**To do**
Using the records below, transcribe word for word the stretch from the line that contains "Podařilo se mi" through the line that contains "není nejbezpečnější metoda", both end lines included, and nothing else.

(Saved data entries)
-------------------------

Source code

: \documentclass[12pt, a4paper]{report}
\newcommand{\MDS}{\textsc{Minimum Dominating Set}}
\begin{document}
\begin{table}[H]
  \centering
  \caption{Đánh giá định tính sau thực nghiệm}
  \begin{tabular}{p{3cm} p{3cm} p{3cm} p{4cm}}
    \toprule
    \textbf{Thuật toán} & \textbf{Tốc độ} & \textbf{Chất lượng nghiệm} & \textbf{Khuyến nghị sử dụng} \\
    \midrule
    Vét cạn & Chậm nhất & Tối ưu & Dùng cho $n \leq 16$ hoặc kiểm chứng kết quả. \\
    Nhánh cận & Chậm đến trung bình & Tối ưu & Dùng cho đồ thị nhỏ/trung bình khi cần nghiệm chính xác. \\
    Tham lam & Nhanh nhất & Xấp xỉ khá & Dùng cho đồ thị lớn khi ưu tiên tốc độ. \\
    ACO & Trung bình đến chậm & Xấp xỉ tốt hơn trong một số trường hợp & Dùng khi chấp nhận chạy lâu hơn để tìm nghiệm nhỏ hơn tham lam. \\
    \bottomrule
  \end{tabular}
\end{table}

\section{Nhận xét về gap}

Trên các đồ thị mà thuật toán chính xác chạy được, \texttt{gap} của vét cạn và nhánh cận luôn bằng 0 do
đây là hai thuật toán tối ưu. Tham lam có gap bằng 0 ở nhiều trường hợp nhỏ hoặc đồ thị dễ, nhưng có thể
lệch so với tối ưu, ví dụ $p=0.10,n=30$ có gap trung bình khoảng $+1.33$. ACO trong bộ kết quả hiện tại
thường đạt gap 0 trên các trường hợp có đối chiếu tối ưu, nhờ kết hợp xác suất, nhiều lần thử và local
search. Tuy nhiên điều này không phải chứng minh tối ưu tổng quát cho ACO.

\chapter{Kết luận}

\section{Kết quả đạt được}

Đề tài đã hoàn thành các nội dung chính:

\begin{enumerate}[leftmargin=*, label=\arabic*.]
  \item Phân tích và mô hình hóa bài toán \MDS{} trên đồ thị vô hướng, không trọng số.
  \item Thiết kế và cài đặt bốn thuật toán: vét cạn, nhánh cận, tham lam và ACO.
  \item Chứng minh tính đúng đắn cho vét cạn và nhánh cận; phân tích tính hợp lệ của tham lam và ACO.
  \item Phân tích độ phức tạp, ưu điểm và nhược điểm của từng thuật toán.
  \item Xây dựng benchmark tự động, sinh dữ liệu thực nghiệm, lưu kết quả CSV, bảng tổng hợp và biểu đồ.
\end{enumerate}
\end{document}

-------------------------

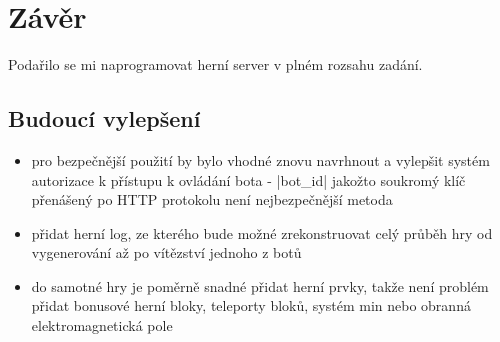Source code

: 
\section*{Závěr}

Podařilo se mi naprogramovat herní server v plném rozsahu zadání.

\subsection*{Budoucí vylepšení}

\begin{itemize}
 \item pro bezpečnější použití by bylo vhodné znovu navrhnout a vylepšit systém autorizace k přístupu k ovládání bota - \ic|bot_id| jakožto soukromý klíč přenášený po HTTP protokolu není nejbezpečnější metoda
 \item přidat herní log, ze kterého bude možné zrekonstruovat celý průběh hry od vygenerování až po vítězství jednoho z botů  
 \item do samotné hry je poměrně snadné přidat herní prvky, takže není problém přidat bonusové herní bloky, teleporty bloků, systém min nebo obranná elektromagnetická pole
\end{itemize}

-------------------------

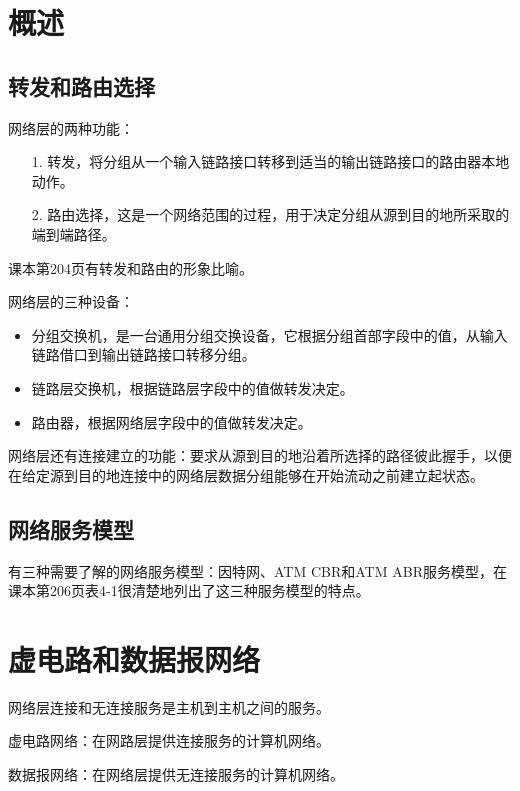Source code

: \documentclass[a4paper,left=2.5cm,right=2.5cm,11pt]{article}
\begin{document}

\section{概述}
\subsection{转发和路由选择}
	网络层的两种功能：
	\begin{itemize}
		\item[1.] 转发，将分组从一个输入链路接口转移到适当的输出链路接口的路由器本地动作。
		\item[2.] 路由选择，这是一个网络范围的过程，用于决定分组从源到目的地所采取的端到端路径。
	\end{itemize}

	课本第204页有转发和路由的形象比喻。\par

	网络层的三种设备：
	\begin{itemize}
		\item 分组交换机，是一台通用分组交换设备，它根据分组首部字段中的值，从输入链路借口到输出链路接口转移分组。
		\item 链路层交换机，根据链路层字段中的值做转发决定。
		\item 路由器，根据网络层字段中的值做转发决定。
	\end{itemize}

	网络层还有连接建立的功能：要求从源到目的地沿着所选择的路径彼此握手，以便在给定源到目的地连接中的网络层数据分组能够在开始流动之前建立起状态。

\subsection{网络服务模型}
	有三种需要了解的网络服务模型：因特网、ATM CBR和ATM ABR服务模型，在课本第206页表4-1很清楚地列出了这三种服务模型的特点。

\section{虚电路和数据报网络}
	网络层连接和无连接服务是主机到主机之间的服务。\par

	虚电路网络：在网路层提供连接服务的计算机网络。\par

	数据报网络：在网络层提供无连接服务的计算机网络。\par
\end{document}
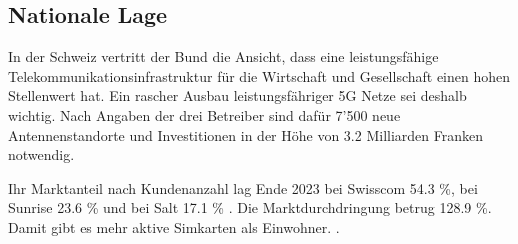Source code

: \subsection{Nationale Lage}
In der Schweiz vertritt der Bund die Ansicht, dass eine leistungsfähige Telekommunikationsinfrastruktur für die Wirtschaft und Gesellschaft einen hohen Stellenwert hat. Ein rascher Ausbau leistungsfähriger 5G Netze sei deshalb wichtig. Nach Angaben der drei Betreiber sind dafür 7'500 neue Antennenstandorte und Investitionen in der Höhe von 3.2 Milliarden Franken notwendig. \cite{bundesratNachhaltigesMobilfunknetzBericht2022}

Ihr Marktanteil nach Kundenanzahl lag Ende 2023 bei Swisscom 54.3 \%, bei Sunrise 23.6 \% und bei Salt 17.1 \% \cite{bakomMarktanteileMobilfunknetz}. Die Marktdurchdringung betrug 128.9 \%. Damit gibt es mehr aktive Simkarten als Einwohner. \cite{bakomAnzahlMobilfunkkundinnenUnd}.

-------------------------

**Answer to the exercise**
Podařilo se mi naprogramovat herní server v plném rozsahu zadání.

\subsection*{Budoucí vylepšení}

\begin{itemize}
 \item pro bezpečnější použití by bylo vhodné znovu navrhnout a vylepšit systém autorizace k přístupu k ovládání bota - \ic|bot_id| jakožto soukromý klíč přenášený po HTTP protokolu není nejbezpečnější metoda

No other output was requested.